Así y todo, si se atraviesa el desierto de sus trescientas páginas, Gomorra da una idea de la variedad de las operaciones mafiosas con centro en Nápoles, de sus ramificaciones en otras partes del mundo y de su influencia en la economía planetaria, tanto en actividades legales como ilegales. A fuerza de repetirlo, Saviano logra convencernos de que los camorristas de la zona de Secondigliano son mucho más brillantes como mafiosos que sus colegas sicilianos, calabreses o americanos. Sólo por esa manifestación de orgullo local merecería la absolución por parte de sus paisanos.
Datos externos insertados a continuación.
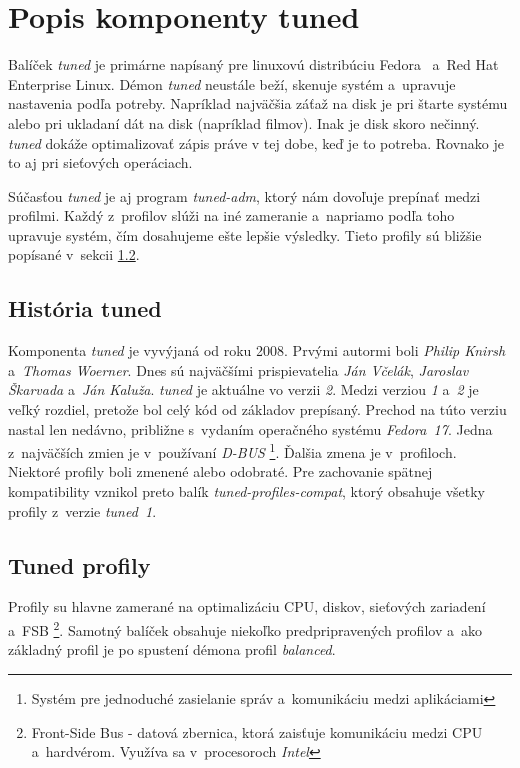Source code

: %
%

\chapter{Popis komponenty tuned}

Balíček \emph{tuned} je primárne napísaný pre linuxovú distribúciu
Fedora~\cite{fedoraHomepage} a~Red Hat Enterprise Linux. Démon \emph{tuned} neustále
beží, skenuje systém a~upravuje nastavenia podľa potreby. Napríklad najväčšia
záťaž na disk je pri štarte systému alebo pri ukladaní dát na disk (napríklad
filmov). Inak je disk skoro nečinný. \emph{tuned} dokáže optimalizovať zápis práve v
tej dobe, keď je to potreba. Rovnako je to aj pri sieťových operáciach.

Súčasťou \emph{tuned} je aj program \emph{tuned-adm}, ktorý nám dovoľuje
prepínať medzi profilmi. Každý z~profilov slúži na iné zameranie a~napriamo
podľa toho upravuje systém, čím dosahujeme ešte lepšie výsledky. Tieto profily
sú bližšie popísané v~sekcii \ref{sec:profiles}.

%
%

\section{História tuned}
\label{sec:historiaTuned}

Komponenta \emph{tuned} je vyvýjaná od roku 2008. Prvými autormi boli
\emph{Philip Knirsh} a~\emph{Thomas Woerner}. Dnes sú najväčšími prispievatelia
\emph{Ján Včelák}, \emph{Jaroslav Škarvada} a~\emph{Ján Kaluža}.  \emph{tuned}
je aktuálne vo verzii \emph{2}. Medzi verziou \emph{1} a~\emph{2} je veľký
rozdiel, pretože bol celý kód od základov prepísaný. Prechod na túto verziu
nastal len nedávno, približne s~vydaním operačného systému \emph{Fedora~17}.
Jedna z~najväčších zmien je v~používaní \emph{D-BUS} \footnote{Systém pre
jednoduché zasielanie správ a~komunikáciu medzi aplikáciami}. Ďalšia zmena je
v~profiloch. Niektoré profily boli zmenené alebo odobraté. Pre zachovanie
spätnej kompatibility vznikol preto balík \emph{tuned-profiles-compat}, ktorý
obsahuje všetky profily z~verzie \emph{tuned~1}.

%
%

\section{Tuned profily}
\label{sec:profiles}

Profily su hlavne zamerané na optimalizáciu CPU, diskov, sieťových zariadení
a~FSB \footnote{Front-Side Bus - datová zbernica, ktorá zaisťuje komunikáciu
medzi CPU a~hardvérom. Využíva sa v~procesoroch \emph{Intel}}. Samotný balíček
obsahuje niekoľko predpripravených profilov a~ako základný profil je po spustení
démona profil \emph{balanced}.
Casi tan viejo e irresoluble como el dilema del huevo o la gallina es el del libro o la película. Las estadísticas, sin embargo, muestran que cuanto peor es uno mejor es la otra y viceversa. Gomorra, la película de Mateo Garrone que acaba de arrasar con todos los European Film Awards, es un excelente ejemplo de la vigencia de esa norma. Garrone se enfrentaba con un desafío doble: por un lado, darle unidad a un libro tan poco estructurado como la guía telefónica. Por el otro, evitar la trampa eterna de las películas del género, que es la de simular una denuncia para terminar en el panegírico implícito o descarado: una película sobre la mafia, desde el primer Scarface, suele ser una película a favor de la mafia. La solución elegida por el director es notable, porque la versión fílmica de Gomorra se desprende del tono altisonante y farragoso del libro pero potencia su ambiente caótico. Garrone elimina al protagonista y a los grandes capos para limitarse a poner en escena los lugares, darle un rostro a los grises personajes de Saviano y expandir o inventar cada pequeña historia. Así, el mamotreto cobra vida y le permite al espectador habitar un territorio consistente en el que los relatos individuales se entrecruzan como escenas cotidianas, sin énfasis y sin moralejas. De unas pocas líneas ocultas en el libro, la película extrae escenas extraordinarias y logra del conjunto una impensada potencia, una vitalidad que corresponde a la olvidada capacidad del cine de hacer que el mundo se vuelva optimista por el simple hecho de mirarlo, pero sin concederle nada a sus poderes.